Tuberous sclerosis complex is an autosomal dominant disorder marked by widespread hamartomas, with disease loci mapped to chromosomes 9q34 (TSC1) and 16p13 (TSC2). The TSC1 gene, located in a 900‑kb region on 9q34, encodes an 8.6‑kb, 130‑kDa protein (hamartin) and harbors 32 mutations—mostly truncating—including a recurrent 2105delAAAG mutation in six patients, with a somatic mutation in a renal carcinoma indicating hamartin functions as a tumor suppressor.

Abstract

Tuberous sclerosis complex (TSC) is an autosomal dominant disorder characterized by the widespread development of distinctive tumors termed hamartomas. TSC-determining loci have been mapped to chromosomes 9q34 ( TSC1 ) and 16p13 ( TSC2 ). The TSC1 gene was identified from a 900-kilobase region containing at least 30 genes. The 8.6-kilobase TSC1 transcript is widely expressed and encodes a protein of 130 kilodaltons (hamartin) that has homology to a putative yeast protein of unknown function.
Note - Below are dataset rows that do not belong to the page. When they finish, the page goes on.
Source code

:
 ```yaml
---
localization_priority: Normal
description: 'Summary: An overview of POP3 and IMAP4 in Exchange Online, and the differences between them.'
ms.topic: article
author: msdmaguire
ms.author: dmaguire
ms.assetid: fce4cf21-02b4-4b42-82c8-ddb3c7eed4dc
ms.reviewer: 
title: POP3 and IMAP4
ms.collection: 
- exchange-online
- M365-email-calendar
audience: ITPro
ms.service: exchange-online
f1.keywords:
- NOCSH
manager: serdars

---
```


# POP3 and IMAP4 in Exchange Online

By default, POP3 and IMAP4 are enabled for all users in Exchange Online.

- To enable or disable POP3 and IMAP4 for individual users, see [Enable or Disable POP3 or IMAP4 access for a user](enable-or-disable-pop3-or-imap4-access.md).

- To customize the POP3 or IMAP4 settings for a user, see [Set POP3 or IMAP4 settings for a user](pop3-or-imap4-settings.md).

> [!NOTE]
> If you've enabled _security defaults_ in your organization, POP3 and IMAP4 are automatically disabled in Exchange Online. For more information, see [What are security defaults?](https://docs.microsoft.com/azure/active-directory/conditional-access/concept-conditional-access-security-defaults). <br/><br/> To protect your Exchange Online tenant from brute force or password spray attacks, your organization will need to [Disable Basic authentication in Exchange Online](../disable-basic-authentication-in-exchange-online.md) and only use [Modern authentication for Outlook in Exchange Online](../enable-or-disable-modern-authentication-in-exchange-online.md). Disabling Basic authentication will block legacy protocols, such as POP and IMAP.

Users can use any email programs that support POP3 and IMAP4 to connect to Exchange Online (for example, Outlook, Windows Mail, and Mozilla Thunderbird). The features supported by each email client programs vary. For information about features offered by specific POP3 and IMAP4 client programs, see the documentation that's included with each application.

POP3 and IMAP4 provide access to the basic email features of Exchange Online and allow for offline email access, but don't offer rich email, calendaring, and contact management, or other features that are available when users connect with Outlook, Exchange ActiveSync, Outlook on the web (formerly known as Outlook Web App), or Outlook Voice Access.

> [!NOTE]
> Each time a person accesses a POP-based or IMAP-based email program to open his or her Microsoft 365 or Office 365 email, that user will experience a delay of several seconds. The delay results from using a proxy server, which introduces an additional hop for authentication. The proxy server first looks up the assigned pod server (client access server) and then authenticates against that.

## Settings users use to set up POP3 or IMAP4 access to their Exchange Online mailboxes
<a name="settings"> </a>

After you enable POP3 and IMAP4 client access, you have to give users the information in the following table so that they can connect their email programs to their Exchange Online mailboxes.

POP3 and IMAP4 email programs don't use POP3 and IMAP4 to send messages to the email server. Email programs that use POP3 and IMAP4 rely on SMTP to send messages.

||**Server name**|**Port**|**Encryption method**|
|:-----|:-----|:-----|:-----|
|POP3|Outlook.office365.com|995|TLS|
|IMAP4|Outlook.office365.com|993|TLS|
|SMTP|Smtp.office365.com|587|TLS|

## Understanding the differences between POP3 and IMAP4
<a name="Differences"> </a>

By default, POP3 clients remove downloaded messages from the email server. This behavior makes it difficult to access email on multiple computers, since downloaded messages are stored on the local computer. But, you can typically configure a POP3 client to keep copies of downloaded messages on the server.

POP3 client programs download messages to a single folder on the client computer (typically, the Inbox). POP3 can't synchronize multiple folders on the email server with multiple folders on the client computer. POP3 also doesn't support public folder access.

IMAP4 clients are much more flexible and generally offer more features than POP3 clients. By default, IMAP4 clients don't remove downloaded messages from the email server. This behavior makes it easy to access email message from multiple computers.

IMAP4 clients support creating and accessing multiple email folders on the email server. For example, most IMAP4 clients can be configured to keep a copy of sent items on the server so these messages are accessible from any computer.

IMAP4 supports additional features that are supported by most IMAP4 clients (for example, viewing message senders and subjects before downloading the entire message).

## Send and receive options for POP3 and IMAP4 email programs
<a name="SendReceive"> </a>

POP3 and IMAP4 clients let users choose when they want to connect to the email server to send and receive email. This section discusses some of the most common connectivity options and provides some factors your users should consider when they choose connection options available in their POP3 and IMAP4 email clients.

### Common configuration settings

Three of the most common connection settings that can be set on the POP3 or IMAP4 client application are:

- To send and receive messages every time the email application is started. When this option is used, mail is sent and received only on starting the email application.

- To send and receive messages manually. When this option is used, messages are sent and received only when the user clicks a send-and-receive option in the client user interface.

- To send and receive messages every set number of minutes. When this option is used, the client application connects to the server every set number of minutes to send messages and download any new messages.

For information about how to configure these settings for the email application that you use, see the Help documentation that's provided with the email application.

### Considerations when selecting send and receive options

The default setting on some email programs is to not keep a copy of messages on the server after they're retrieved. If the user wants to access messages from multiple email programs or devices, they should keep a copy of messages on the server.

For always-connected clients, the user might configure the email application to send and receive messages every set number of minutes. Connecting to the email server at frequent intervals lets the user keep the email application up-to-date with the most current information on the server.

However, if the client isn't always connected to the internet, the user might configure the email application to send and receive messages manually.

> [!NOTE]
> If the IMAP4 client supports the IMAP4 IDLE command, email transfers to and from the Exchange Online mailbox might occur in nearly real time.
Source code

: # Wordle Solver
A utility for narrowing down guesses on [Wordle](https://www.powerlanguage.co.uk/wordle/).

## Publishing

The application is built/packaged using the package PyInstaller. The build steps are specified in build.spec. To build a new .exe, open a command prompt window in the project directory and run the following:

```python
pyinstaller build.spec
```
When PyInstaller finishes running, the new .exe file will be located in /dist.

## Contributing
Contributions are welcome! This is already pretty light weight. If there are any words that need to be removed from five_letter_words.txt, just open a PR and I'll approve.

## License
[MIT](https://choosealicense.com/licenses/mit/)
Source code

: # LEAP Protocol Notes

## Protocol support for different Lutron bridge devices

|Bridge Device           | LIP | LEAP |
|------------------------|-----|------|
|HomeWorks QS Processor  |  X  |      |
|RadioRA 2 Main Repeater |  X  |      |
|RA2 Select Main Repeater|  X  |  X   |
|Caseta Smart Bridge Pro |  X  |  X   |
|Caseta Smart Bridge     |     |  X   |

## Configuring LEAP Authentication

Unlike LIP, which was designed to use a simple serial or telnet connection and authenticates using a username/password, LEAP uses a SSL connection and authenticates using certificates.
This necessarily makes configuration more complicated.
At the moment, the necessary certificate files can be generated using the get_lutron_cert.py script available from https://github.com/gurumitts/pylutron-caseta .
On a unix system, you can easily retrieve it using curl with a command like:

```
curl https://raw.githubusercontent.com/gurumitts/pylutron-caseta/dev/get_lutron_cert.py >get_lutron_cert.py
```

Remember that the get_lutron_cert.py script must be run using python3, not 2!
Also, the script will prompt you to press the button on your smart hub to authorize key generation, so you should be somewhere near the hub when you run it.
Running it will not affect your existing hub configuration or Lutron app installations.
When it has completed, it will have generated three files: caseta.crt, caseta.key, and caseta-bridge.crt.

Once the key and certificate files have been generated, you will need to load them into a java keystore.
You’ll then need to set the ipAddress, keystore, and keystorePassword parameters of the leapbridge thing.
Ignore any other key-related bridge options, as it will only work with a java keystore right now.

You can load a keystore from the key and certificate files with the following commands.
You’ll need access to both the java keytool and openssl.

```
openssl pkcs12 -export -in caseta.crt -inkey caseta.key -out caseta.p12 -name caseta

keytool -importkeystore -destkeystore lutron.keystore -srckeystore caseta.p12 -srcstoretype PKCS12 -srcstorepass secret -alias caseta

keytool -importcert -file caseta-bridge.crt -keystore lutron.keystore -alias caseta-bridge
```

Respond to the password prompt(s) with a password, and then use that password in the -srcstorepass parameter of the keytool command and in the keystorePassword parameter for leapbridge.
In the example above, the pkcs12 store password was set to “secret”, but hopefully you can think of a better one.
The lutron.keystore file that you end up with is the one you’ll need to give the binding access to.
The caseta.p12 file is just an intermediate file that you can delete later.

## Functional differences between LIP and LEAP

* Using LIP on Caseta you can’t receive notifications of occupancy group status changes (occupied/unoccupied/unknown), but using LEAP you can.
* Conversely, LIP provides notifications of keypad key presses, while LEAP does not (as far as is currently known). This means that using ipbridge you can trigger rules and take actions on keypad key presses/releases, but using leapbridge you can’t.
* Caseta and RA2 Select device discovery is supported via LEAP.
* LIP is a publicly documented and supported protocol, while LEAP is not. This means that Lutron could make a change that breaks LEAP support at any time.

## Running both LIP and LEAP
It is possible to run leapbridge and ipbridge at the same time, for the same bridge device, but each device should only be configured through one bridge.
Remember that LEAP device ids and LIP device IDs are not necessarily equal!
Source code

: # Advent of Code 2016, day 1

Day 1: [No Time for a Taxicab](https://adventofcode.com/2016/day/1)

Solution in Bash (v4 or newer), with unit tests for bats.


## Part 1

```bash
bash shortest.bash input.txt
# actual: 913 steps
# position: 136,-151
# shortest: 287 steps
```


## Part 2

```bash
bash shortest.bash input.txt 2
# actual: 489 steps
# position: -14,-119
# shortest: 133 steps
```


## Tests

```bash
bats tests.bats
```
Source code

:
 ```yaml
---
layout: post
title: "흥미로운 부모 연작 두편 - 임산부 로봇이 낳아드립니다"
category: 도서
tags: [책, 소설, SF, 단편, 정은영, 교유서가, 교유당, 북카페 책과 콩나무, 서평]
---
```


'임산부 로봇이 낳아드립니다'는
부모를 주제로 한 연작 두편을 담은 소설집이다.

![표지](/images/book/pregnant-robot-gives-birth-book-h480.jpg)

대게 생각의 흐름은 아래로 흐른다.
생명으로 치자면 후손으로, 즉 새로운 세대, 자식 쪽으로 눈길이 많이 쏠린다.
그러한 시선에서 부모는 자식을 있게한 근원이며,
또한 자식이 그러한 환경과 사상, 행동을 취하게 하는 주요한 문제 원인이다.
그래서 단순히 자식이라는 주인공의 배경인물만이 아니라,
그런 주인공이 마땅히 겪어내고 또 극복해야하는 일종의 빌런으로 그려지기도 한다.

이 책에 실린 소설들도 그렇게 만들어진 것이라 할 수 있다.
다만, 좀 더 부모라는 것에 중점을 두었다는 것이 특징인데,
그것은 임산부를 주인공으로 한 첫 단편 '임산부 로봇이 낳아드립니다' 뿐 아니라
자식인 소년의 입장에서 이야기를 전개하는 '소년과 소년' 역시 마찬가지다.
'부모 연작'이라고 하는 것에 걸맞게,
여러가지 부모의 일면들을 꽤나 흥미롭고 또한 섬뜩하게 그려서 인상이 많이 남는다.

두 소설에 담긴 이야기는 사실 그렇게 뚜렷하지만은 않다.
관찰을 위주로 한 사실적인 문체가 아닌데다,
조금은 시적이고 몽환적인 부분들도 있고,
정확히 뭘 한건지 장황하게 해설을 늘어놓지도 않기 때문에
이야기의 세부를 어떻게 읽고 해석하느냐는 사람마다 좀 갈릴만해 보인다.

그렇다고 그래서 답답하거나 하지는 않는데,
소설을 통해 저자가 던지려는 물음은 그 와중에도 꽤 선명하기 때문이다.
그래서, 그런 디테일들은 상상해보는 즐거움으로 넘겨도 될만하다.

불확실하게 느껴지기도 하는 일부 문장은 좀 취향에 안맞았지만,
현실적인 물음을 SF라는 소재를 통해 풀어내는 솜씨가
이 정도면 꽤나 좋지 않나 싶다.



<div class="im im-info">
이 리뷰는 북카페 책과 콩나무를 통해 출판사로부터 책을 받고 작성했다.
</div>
Thirty-two distinct mutations were identified in TSC1 , 30 of which were truncating, and a single mutation (2105delAAAG) was seen in six apparently unrelated patients. In one of these six, a somatic mutation in the wild-type allele was found in a TSC-associated renal carcinoma, which suggests that hamartin acts as a tumor suppressor.